### TASK GOAL:
Look through the listing for the string "contribute" and copy out every line that holds it.

### WORKING DATA:
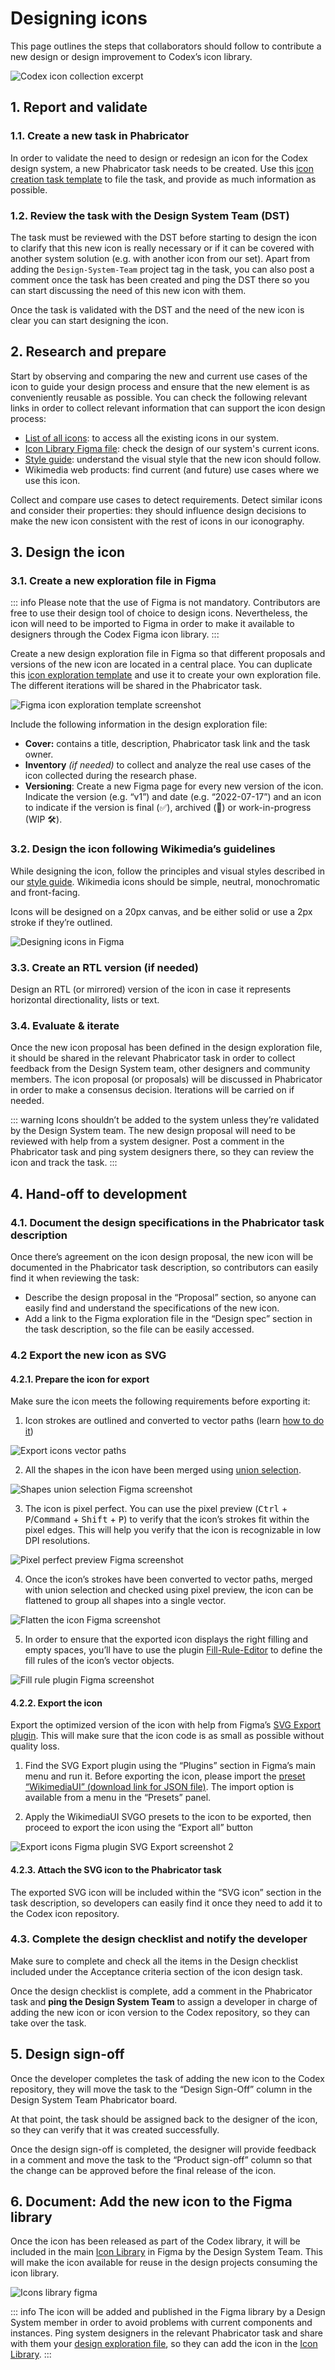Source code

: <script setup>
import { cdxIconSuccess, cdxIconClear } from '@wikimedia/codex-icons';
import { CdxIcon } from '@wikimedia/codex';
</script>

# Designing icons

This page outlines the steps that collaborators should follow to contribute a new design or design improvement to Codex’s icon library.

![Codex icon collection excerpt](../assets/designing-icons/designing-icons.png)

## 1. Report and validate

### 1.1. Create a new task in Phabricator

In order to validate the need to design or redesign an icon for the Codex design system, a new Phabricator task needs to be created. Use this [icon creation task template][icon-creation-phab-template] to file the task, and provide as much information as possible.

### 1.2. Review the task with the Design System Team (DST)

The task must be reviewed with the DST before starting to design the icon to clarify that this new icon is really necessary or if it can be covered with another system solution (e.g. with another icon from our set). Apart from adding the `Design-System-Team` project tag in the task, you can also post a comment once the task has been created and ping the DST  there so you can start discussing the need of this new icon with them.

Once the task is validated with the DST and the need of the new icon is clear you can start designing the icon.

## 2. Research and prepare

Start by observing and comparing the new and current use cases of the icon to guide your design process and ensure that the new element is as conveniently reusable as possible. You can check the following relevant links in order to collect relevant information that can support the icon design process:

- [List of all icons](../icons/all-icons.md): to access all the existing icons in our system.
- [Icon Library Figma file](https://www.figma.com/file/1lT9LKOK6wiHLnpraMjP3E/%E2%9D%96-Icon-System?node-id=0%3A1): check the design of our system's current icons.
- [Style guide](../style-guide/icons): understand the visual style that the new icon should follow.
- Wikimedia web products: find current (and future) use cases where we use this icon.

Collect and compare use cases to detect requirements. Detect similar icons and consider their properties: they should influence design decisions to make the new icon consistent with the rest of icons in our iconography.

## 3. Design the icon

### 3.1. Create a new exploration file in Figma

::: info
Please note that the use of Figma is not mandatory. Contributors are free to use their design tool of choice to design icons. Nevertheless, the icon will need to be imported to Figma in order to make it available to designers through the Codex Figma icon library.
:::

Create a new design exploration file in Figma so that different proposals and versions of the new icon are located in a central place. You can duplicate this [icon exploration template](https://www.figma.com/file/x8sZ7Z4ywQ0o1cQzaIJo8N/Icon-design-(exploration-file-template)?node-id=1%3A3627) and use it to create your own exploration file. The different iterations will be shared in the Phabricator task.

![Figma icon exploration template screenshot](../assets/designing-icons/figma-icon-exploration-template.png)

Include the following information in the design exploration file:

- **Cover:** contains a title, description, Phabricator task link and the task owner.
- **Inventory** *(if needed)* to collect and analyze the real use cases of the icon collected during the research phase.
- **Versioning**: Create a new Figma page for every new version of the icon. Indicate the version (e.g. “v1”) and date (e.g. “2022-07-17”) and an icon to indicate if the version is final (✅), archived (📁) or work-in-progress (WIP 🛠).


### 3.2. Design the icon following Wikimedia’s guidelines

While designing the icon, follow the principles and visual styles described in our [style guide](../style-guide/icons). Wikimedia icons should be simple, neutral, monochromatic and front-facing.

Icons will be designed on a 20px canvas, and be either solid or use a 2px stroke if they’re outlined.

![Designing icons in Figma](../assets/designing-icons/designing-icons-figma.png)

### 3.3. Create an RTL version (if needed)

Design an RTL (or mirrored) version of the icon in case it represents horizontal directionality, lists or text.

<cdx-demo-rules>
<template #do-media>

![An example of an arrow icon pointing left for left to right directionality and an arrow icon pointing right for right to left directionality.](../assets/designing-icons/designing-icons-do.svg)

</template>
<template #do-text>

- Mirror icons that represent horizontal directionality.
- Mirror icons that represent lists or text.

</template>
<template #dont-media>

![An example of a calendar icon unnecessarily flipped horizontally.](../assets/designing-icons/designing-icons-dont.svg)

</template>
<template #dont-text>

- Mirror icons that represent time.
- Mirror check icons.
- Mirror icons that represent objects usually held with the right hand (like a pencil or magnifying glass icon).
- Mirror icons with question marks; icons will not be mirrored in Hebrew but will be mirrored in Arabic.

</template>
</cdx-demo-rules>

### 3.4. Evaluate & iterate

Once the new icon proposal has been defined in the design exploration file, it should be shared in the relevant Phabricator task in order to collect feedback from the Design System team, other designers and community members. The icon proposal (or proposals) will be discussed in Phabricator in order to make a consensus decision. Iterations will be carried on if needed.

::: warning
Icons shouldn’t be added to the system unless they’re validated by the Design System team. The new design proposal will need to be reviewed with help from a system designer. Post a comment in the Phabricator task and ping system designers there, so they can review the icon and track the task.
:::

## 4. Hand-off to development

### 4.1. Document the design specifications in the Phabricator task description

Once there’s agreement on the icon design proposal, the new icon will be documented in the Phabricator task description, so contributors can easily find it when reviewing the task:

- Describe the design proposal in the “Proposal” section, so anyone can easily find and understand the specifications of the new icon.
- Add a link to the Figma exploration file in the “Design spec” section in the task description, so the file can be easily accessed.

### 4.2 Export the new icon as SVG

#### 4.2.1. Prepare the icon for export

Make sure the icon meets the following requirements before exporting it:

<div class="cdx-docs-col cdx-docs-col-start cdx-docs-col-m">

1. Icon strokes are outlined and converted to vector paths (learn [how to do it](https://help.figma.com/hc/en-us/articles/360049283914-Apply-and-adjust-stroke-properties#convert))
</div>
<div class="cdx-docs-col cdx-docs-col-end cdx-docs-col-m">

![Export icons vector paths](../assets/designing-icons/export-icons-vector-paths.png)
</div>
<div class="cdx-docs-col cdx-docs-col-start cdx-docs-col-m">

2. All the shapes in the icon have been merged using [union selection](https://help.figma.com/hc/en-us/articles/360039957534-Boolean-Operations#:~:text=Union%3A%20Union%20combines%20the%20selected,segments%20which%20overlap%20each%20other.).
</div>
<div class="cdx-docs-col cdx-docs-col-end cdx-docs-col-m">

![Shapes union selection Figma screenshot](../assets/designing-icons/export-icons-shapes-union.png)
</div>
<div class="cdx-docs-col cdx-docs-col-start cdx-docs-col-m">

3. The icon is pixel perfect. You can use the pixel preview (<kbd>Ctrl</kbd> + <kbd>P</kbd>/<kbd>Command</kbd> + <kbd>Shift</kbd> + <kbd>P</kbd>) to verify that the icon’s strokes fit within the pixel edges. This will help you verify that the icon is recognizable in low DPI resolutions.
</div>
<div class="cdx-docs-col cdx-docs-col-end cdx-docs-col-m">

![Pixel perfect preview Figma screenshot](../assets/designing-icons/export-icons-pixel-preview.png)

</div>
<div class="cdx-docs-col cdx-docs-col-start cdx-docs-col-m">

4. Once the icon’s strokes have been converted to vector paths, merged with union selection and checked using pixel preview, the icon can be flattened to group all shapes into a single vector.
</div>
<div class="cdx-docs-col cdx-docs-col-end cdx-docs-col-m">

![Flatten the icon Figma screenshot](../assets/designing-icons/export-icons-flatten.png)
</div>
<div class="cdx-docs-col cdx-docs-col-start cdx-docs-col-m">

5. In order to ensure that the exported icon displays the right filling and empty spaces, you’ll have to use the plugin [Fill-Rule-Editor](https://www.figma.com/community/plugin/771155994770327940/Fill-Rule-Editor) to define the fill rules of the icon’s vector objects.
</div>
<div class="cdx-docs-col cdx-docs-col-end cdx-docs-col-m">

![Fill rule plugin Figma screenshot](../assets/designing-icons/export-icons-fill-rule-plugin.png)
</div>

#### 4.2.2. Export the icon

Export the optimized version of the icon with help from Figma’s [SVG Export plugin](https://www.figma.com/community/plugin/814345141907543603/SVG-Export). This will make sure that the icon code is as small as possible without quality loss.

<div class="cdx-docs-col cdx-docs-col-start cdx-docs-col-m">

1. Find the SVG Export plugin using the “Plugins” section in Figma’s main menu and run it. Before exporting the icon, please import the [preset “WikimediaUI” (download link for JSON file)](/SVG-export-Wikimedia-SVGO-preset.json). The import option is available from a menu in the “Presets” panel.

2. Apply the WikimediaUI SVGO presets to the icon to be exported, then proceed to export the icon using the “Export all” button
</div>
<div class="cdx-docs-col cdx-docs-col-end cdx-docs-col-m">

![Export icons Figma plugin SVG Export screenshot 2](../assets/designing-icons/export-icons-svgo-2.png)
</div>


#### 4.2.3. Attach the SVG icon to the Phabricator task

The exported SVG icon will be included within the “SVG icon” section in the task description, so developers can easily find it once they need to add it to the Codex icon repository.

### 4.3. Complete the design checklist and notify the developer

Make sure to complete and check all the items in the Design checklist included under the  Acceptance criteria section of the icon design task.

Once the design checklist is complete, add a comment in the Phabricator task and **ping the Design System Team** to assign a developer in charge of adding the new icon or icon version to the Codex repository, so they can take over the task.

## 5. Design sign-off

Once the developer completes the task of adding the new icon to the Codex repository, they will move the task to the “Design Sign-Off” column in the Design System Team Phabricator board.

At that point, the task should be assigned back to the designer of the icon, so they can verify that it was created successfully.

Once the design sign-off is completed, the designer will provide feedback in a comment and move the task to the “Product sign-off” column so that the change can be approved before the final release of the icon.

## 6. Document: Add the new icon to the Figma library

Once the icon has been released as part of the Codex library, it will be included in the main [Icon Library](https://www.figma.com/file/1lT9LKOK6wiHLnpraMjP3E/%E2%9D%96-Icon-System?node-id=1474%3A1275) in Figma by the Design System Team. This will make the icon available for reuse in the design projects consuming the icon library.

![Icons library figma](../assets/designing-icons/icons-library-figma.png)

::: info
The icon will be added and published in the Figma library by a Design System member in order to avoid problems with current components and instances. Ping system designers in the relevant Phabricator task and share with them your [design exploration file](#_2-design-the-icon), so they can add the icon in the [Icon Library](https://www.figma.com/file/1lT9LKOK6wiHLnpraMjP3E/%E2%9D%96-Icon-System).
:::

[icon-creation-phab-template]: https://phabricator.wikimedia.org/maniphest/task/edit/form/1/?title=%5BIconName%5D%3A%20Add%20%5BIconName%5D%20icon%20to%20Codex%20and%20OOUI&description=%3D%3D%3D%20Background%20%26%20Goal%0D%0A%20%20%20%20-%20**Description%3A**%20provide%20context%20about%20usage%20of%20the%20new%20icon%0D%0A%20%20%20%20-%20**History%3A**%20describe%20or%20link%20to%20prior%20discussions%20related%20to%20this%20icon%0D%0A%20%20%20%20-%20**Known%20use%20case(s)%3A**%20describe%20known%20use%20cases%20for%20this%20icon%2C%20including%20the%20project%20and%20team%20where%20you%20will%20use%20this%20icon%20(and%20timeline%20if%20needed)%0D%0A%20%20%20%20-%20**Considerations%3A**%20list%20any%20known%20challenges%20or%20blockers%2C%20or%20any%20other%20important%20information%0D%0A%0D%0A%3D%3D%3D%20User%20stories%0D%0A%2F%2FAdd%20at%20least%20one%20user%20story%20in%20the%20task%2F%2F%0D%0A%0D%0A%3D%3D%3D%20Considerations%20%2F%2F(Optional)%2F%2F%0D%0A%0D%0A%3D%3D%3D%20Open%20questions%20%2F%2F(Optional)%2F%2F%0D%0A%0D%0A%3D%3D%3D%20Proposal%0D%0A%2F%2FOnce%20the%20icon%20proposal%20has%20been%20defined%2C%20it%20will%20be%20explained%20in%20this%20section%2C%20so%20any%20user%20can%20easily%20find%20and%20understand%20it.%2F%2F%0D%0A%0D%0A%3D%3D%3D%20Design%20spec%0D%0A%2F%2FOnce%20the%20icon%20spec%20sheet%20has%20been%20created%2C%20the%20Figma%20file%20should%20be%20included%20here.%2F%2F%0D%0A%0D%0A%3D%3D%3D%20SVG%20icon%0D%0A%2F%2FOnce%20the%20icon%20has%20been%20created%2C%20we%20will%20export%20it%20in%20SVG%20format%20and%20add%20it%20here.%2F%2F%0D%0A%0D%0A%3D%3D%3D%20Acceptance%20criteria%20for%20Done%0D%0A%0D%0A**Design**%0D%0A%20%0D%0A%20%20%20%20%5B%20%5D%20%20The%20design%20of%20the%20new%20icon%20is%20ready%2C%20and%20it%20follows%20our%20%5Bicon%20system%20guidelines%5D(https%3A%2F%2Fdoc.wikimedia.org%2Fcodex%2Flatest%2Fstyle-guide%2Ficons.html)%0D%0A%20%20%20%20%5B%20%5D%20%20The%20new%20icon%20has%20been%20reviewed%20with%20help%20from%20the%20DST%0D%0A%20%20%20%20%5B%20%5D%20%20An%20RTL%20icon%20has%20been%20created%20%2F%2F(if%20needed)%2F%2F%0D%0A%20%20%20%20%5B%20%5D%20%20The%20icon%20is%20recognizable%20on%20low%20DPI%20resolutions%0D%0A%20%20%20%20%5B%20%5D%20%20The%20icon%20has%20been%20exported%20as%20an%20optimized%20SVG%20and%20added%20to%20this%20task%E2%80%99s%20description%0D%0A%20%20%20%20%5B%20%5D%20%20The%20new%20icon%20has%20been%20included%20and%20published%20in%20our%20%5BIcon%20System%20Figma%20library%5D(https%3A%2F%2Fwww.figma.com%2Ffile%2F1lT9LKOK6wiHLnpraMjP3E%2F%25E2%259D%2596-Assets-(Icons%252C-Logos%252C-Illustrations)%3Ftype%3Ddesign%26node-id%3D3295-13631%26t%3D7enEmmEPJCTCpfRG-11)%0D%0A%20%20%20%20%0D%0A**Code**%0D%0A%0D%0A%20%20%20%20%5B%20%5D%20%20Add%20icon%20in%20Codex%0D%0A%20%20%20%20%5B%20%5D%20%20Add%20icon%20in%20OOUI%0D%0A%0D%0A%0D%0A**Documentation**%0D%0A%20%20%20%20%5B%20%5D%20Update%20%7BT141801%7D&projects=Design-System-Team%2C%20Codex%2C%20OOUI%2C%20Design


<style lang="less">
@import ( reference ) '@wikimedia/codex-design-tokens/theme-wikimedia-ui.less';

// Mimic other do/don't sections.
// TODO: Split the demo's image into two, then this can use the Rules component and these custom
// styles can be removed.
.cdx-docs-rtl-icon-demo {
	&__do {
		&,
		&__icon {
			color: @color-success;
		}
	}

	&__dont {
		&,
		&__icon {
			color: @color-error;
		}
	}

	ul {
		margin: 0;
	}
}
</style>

--

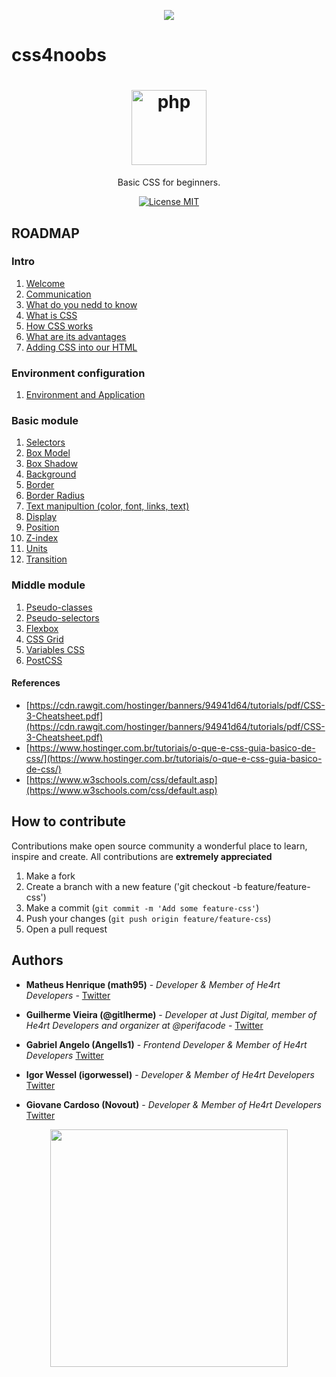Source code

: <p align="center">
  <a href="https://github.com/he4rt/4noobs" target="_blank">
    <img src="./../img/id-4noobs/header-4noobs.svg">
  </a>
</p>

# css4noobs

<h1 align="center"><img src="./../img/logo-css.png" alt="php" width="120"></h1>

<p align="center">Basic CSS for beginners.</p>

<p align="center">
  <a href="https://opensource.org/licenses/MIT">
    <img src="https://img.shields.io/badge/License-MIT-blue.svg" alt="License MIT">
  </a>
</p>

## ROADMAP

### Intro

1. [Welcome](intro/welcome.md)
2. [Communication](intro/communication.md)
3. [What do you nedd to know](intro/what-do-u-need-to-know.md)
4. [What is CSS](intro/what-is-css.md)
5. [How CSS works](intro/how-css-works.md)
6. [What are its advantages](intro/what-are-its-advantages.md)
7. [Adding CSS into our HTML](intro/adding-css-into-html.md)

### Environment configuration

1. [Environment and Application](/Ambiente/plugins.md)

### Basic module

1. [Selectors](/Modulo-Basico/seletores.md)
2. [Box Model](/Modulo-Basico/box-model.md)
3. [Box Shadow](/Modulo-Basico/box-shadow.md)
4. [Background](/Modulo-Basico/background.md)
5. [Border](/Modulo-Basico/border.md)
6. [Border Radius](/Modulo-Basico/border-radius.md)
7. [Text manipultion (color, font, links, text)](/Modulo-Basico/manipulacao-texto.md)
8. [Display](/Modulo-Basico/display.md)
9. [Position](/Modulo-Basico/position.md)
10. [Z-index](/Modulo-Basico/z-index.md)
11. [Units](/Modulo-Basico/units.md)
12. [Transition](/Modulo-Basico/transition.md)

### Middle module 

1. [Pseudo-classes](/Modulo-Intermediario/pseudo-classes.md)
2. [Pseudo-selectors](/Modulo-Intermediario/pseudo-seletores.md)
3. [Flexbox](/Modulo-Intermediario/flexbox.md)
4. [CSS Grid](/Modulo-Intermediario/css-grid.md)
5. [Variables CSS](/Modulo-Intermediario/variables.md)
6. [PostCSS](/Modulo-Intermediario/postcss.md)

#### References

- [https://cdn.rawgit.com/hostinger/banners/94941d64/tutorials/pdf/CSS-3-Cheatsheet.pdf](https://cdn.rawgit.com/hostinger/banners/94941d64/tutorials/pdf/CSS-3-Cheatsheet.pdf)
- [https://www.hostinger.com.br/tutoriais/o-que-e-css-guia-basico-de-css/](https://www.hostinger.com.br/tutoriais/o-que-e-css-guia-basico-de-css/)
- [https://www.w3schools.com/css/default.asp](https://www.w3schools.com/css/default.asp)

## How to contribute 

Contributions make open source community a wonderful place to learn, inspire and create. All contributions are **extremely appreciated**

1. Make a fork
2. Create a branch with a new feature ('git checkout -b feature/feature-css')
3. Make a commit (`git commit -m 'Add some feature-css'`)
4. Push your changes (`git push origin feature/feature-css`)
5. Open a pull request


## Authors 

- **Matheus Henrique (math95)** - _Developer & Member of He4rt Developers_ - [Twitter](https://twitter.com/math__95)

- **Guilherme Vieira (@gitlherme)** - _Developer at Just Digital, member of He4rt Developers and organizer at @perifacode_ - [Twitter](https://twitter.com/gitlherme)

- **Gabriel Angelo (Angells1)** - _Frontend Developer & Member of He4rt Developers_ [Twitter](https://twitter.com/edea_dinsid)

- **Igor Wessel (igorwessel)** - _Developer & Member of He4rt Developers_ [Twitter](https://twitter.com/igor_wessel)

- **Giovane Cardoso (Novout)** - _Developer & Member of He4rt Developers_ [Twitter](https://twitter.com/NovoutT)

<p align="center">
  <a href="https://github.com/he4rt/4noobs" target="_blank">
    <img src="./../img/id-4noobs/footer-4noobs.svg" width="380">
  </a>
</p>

### EXPECTED ANSWER:
This page outlines the steps that collaborators should follow to contribute a new design or design improvement to Codex’s icon library.
## How to contribute 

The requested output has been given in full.